DIRECTIONS FOR THIS TASK |
Both the line with "слов на русском языке." and the line with "При необходимости можно" in the records below must appear in the output, along with every line between them, exactly and with nothing added.

Stored records |
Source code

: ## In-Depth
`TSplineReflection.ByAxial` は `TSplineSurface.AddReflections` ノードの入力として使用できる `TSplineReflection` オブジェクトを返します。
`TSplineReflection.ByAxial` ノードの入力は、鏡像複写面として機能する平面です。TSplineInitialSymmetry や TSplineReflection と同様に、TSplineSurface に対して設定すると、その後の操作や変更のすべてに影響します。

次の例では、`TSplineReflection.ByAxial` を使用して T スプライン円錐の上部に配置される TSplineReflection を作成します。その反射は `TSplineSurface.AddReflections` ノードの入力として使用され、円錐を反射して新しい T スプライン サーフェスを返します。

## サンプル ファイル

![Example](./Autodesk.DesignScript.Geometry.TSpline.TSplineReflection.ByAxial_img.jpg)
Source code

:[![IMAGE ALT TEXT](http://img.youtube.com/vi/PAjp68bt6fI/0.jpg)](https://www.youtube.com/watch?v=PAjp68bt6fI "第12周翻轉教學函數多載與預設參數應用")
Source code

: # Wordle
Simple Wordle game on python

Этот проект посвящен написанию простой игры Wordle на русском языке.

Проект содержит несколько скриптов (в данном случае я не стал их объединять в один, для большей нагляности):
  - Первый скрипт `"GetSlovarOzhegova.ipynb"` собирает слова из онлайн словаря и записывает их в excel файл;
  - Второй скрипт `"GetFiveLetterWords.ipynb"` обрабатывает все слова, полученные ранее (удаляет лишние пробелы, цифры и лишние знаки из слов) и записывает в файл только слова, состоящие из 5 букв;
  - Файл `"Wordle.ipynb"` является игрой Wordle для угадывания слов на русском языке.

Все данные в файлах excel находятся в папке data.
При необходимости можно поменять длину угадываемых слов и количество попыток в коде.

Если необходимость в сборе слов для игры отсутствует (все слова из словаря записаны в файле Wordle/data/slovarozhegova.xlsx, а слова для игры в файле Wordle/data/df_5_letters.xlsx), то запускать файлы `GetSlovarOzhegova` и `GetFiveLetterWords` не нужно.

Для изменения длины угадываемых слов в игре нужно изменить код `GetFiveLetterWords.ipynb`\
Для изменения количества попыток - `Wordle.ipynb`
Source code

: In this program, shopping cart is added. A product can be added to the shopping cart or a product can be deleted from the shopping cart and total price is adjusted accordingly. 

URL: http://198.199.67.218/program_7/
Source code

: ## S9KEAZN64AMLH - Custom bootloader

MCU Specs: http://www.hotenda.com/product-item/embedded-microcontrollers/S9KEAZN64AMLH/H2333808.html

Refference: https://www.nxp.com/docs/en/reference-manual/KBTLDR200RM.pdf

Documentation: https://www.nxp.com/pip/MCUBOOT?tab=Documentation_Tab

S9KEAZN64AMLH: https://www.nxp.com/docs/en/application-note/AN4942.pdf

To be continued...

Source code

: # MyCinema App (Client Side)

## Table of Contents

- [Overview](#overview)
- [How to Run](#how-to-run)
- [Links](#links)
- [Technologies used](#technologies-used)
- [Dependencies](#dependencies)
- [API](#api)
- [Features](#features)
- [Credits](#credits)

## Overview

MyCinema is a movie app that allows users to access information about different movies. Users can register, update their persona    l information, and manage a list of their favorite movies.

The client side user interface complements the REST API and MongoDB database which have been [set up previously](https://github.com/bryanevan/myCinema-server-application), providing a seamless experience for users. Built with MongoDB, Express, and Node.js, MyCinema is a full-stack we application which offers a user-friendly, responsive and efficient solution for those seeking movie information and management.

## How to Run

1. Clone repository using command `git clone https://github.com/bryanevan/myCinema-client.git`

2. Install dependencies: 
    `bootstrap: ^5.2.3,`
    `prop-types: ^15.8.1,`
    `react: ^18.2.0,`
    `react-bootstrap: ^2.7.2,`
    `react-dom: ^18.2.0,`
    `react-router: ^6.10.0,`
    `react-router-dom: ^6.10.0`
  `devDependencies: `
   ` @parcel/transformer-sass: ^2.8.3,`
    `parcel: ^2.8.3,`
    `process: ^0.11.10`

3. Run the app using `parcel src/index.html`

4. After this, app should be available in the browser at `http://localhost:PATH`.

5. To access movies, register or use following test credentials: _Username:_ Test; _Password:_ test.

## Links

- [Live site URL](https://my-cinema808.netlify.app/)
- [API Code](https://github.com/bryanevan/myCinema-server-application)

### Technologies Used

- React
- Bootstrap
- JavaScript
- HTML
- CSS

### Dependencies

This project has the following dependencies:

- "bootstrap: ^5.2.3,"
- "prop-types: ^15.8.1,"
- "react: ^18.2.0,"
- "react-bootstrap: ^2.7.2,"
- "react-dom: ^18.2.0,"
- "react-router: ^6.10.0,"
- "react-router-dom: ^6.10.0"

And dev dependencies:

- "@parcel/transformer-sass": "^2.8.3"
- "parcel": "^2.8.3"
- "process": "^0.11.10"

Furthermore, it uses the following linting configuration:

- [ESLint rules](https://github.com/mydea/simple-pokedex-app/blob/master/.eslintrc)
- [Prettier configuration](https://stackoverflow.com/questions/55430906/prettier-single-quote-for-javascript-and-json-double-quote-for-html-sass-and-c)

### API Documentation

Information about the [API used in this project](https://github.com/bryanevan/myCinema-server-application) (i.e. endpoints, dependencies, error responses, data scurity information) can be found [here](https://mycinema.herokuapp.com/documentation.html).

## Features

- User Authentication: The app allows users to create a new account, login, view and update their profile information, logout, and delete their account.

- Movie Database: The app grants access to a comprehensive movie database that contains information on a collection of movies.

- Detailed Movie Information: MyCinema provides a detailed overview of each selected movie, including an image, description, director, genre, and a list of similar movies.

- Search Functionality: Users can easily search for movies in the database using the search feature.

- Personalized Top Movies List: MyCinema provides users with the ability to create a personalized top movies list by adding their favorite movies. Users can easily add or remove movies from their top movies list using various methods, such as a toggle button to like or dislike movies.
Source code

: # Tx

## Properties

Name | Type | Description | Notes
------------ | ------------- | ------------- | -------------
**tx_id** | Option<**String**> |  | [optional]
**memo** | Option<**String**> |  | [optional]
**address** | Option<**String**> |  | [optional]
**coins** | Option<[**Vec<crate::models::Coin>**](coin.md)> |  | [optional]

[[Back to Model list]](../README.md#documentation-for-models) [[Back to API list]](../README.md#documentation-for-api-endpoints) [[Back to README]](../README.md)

EXERCISE RESULT |
  - Файл `"Wordle.ipynb"` является игрой Wordle для угадывания слов на русском языке.

Все данные в файлах excel находятся в папке data.
При необходимости можно поменять длину угадываемых слов и количество попыток в коде.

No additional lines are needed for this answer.